Muhammadiyah menanggapi kematian enam anggota Front Pembela Islam (FPI)

Rep: Febrianto A Saputra/ Red: Elba Damhuri
Mobil ambulans yang membawa jenazah laskar FPI saat akan meninggalkan RS Polri Kramat Jati di Jakarta, Selasa (8/12). Jenazah laskar FPI yang ditembak di Tol Jakarta-Cikampek itu telah selesai diautopsi dan telah diserahkan kepada pihak keluarga untuk dibawa ke rumah duka. Republika/Putra M. Akbar
Foto: Republika/Putra M. Akbar
Mobil ambulans yang membawa jenazah laskar FPI saat akan meninggalkan RS Polri Kramat Jati di Jakarta, Selasa (8/12). Jenazah laskar FPI yang ditembak di Tol Jakarta-Cikampek itu telah selesai diautopsi dan telah diserahkan kepada pihak keluarga untuk dibawa ke rumah duka. Republika/Putra M. Akbar

IHRAM.CO.ID, JAKARTA – Pimpinan Pusat (PP) Muhammadiyah menanggapi kematian enam anggota Front Pembela Islam (FPI) yang terjadi usai bentrok dengan pihak kepolisian pada Senin (7/12) dini hari. 

Dalam pernyataan sikapnya, Ketua Majelis Hukum dan HAM PP Muhammadiyah, Trisno Raharjo, mengatakan bahwa kasus tersebut menjadikan catatan penegakkan hukum di Indonesia terasa kelam. 

"Karenanya, saat ini perlu disikapi secara sungguh-sungguh oleh para pengemban kepentingan khususnya para penegak hukum guna menjaga pola penanganan perkara yang menghindari khususnya penggunaan kekerasan senjata api yang hanya sebagai upaya terakhir, secara terukur sesuai SOP dan tepat sasaran, sebagaimana hukum yang berlaku," kata Trisno dalam konferensi pers yang digelar secara daring, Selasa (8/12). 

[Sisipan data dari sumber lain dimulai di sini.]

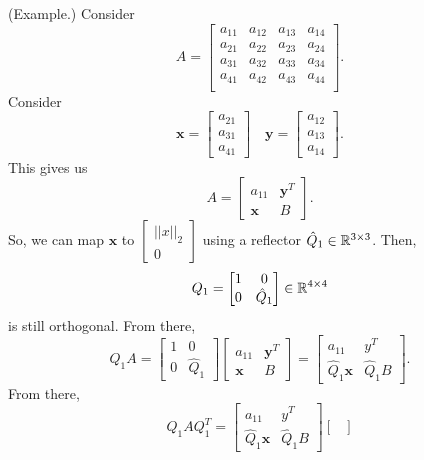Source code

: \documentclass[letterpaper]{article}
\newcommand{\0}{\mathbf{0}}
\newcommand{\y}{\mathbf{y}}
\newcommand{\x}{\mathbf{x}}
\begin{document}
\begin{mdframed}
    (Example.) Consider 
    \[A = \begin{bmatrix}
        a_{11} & a_{12} & a_{13} & a_{14} \\ 
        a_{21} & a_{22} & a_{23} & a_{24} \\ 
        a_{31} & a_{32} & a_{33} & a_{34} \\ 
        a_{41} & a_{42} & a_{43} & a_{44} \\ 
    \end{bmatrix}.\]
    Consider \[\x = \begin{bmatrix}
        a_{21} \\ a_{31} \\ a_{41}
    \end{bmatrix} \quad \y = \begin{bmatrix}
        a_{12} \\ a_{13} \\ a_{14}
    \end{bmatrix}.\]
    This gives us 
    \[A = \begin{bmatrix}
        a_{11} & \y^T \\ 
        \x & B
    \end{bmatrix}.\]
    So, we can map $\x$ to $\begin{bmatrix}
        ||x||_2 \\ 0
    \end{bmatrix}$ using a reflector $\hat{Q}_1 \in \mathbb{R}^{3 \times 3}$. Then, 
    \[Q_1 = \begin{bmatrix}
        1 & 0 \\ 0 & \hat{Q}_1
    \end{bmatrix} \in \mathbb{R}^{4 \times 4}\] is still orthogonal. From there, \[Q_1 A = \begin{bmatrix}
        1 & 0 \\ 0 & \hat{Q}_1
    \end{bmatrix} \begin{bmatrix}
        a_{11} & \y^T \\ 
        \x & B 
    \end{bmatrix} = \begin{bmatrix}
        a_{11} & y^T \\ 
        \hat{Q}_1 \x & \hat{Q}_1 B
    \end{bmatrix}.\]
    From there, 
    \[Q_1 A Q_1^T = \begin{bmatrix}
        a_{11} & y^T \\ 
        \hat{Q}_1 \x & \hat{Q}_1 B
    \end{bmatrix} \begin{bmatrix}

\end{bmatrix}\]
\end{mdframed}
\end{document}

Trisno mengatakan, tewasnya enam anggota FPI tersebut seolah pengulangan terhadap berbagai peristiwa meninggalnya warga negara akibat kekerasan dengan senjata api oleh petugas negara di luar proses hukum yang seharusnya dan melalui pengadilan. Sebelumnya peristiwa serupa juga menimpa Pendeta Yeremias Zanambani di Papua, kematian Qidam di Poso, dan lainnya. 

PP Muhammadiyah mendorong agar pengungkapan kematian warganegara yang tanpa melalui proses hukum yang lengkap perlu dilakukan Komisi Nasional Hak Asasi Manusia (Komnas HAM) atau tim independen yang sebaiknya dibentuk khusus oleh Presiden untuk mengungkap secara jelas duduk perkara kejadian sebenarnya.   

"Pembentukan Tim Independen seyogyanya diberikan mandat untuk menguak semua peristiwa di Indonesia dengan melakukan investigasi dan pengungkapan seluruh penggunaan kekerasan dengan senjata api oleh aparat penegak hukum, polisi dan atau Tentara Nasional Indonesia diluar tugas selain perang," ujarnya.  

Trisno menambahkan, adanya tim independen tersebut bukan hanya untuk kasus meninggalnya enam anggota FPI itu saja, melainkan juga untuk kasus serupa, sehingga dapat menjadi evaluasi terhadap kepatutan penggunaan senjata api oleh petugas keamanan terhadap warga negara di luar

ketentuan hukum yang berlaku. Selain itu Tim Independen tersebut juga diharapkan beranggotakan unsur lembaga negara seperti Komnas HAM dan Lembaga Perlindungan Saksi dan Korban, unsur masyarakat, serta unsur profesi seperti Ikatan Dokter Indonesia (IDI). 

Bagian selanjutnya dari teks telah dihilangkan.